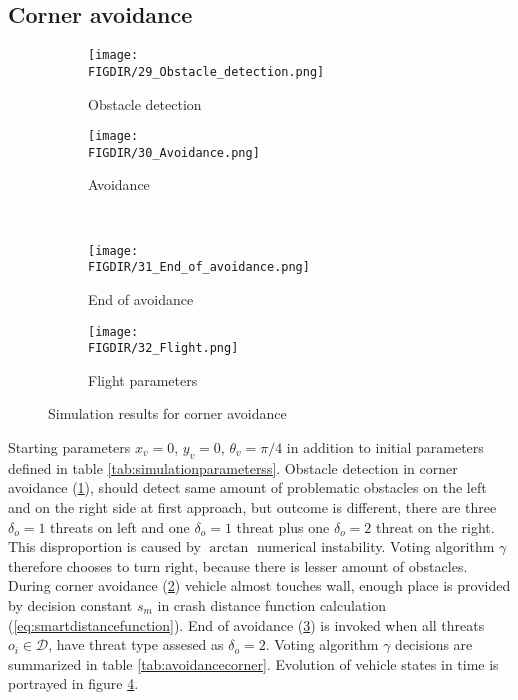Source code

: \subsection{Corner avoidance} 
\begin{figure}[H]
    \begin{subfigure}{0.5\textwidth}
    \texttt{[image: \\FIGDIR/29\_Obstacle\_detection.png]} 
    \caption{Obstacle detection}
    \label{fig:29Obstacledetection}
    \end{subfigure}
    \begin{subfigure}{0.5\textwidth}
    \texttt{[image: \\FIGDIR/30\_Avoidance.png]}
    \caption{Avoidance}
    \label{fig:30Avoidance}
    \end{subfigure}
    \\
    \begin{subfigure}{0.5\textwidth}
    \texttt{[image: \\FIGDIR/31\_End\_of\_avoidance.png]} 
    \caption{End of avoidance}
    \label{fig:31Endofavoidance}
    \end{subfigure}
    \begin{subfigure}{0.5\textwidth}
    \texttt{[image: \\FIGDIR/32\_Flight.png]}
    \caption{Flight parameters}
    \label{fig:32Flightparameters}
    \end{subfigure}
\caption{Simulation results for corner avoidance}
\label{fig:SimulationCorner}
\end{figure}

Starting parameters $x_v = 0$, $y_v = 0$, $\theta_v = \pi/4$ in addition to initial parameters defined in table \ref{tab:simulationparameterss}. Obstacle detection in corner avoidance (\ref{fig:29Obstacledetection}), should detect same amount of problematic obstacles on the left and on the right side at first approach, but outcome is different, there are three $\delta_o=1$ threats on left and one $\delta_o=1$ threat plus one $\delta_o=2$ threat on the right. This disproportion is caused by $\arctan$ numerical instability. Voting algorithm $\gamma$ therefore chooses to turn right, because there is lesser amount of obstacles. During corner avoidance (\ref{fig:30Avoidance}) vehicle almost touches wall, enough place is provided by decision constant $s_m$ in crash distance function calculation (\ref{eq:smartdistancefunction}). End of avoidance (\ref{fig:31Endofavoidance}) is invoked when all threats $o_i\in\mathscr{D}$, have threat type assesed as $\delta_o=2$. Voting algorithm $\gamma$ decisions are summarized in table \ref{tab:avoidancecorner}. Evolution of vehicle states in time is portrayed in figure \ref{fig:32Flightparameters}.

EXERCISE: Tell how many lines in the material above have the string "image", using only the number.

WRITTEN RESPONSE: 4